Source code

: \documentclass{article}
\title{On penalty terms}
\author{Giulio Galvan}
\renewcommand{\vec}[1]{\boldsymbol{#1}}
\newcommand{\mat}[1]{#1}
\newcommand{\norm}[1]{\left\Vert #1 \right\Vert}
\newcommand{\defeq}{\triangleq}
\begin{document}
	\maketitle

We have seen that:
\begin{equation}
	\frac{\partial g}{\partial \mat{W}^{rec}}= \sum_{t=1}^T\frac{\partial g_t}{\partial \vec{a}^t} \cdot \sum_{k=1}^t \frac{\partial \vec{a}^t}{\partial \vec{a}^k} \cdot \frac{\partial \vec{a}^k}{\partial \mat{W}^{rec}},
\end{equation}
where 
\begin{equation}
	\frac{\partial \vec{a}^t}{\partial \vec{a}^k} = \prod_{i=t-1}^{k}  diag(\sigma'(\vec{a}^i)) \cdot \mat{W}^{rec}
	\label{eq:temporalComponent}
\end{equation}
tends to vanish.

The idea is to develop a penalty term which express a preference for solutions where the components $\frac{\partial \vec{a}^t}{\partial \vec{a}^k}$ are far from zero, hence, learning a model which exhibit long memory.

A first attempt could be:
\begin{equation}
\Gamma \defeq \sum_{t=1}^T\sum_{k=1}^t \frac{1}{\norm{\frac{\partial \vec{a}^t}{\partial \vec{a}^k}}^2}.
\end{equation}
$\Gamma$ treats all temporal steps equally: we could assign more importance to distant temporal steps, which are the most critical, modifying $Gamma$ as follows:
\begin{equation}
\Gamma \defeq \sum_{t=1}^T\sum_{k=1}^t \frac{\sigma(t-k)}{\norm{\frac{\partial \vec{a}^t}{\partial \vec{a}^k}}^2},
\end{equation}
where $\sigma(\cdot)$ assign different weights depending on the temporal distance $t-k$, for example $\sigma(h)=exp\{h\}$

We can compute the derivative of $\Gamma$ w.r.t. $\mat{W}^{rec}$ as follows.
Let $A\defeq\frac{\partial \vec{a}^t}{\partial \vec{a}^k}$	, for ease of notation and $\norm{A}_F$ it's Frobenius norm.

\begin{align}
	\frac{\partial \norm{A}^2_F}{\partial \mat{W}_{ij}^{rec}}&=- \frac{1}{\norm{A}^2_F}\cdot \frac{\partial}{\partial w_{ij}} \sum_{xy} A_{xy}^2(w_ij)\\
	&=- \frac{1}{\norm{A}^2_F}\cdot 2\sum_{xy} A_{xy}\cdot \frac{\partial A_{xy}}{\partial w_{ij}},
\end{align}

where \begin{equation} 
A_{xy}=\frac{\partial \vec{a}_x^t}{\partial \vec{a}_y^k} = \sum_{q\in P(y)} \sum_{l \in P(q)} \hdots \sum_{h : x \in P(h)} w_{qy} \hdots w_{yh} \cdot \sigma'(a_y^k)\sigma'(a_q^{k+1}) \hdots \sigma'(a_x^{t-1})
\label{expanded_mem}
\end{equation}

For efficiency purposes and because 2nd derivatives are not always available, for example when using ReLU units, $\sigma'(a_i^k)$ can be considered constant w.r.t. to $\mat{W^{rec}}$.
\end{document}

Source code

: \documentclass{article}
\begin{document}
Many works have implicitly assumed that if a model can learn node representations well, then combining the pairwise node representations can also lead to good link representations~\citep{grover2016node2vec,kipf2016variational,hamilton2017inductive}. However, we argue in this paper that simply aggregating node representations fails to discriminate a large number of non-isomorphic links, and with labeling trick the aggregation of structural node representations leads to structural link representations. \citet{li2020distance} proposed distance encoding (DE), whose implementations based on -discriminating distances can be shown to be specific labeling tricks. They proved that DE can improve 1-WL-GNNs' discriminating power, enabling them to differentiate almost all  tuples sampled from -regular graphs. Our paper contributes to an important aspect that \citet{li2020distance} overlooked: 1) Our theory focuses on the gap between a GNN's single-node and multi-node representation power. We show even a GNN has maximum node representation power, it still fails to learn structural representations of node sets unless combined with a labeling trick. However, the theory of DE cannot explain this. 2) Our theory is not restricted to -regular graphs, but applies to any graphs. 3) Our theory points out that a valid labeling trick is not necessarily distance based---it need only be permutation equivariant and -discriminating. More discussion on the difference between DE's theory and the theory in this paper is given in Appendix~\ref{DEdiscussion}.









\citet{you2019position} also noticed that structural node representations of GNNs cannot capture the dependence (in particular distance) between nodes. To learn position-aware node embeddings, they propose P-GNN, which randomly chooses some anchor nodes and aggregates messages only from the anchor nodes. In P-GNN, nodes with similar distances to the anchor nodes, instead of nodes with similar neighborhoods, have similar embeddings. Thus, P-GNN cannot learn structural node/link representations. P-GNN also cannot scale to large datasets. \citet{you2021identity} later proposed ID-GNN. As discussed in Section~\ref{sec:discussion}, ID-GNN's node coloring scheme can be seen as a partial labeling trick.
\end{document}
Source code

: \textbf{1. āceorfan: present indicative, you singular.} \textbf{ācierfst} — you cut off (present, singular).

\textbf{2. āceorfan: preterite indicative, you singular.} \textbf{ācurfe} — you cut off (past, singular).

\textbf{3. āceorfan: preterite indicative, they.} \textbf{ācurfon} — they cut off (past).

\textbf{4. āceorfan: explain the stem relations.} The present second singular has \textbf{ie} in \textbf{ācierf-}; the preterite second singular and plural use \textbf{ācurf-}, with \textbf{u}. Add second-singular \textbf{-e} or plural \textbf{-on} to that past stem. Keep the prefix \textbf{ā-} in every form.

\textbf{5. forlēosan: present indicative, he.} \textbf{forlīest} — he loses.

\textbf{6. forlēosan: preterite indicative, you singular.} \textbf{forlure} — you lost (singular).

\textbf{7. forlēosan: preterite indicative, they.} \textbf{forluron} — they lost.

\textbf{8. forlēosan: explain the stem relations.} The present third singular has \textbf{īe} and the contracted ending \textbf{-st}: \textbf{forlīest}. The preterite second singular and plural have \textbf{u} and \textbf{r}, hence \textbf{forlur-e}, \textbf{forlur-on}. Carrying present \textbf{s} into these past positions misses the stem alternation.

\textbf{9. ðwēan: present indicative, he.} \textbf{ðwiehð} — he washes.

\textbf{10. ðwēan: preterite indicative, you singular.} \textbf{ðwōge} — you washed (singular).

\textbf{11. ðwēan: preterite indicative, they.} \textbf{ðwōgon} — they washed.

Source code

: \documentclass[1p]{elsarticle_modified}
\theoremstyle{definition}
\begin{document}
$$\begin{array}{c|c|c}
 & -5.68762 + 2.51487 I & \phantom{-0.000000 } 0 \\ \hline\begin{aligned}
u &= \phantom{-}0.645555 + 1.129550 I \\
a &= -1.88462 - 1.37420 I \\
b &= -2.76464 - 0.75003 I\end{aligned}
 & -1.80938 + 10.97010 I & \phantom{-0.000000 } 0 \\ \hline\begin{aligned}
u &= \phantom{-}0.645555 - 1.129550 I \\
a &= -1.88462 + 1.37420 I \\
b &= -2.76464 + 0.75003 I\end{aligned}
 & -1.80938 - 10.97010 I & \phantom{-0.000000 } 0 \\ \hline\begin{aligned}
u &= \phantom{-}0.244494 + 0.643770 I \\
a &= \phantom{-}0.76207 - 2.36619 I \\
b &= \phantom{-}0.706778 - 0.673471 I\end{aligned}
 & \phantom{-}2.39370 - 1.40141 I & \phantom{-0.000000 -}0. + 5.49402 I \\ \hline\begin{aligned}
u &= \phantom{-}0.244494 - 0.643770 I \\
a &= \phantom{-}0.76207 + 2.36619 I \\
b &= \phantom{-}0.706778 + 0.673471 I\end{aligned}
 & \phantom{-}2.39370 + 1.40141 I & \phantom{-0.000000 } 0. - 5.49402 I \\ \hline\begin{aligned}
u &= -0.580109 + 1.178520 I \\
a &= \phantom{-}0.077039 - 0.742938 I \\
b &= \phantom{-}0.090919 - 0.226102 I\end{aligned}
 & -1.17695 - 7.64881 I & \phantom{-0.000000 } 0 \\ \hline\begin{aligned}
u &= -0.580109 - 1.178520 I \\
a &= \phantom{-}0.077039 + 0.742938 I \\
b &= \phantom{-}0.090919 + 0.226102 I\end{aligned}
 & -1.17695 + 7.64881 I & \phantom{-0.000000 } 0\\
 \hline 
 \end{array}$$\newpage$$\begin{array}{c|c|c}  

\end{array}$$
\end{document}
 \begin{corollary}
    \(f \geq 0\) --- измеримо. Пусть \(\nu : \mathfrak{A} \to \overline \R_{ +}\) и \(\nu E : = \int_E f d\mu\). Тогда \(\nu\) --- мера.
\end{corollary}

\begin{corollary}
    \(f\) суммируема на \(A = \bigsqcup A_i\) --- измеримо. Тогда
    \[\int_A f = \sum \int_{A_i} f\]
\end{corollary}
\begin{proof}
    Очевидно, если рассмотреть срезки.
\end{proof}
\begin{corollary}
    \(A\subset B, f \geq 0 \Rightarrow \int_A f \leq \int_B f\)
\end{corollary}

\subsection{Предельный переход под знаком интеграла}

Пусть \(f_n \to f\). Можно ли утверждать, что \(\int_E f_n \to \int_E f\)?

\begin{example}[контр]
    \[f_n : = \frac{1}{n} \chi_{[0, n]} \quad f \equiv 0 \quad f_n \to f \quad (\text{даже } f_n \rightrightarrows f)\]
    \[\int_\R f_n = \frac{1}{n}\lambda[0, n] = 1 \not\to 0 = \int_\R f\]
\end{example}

───

Count, in the records above, the lines that contain the word "assign"; the answer is that number alone.

2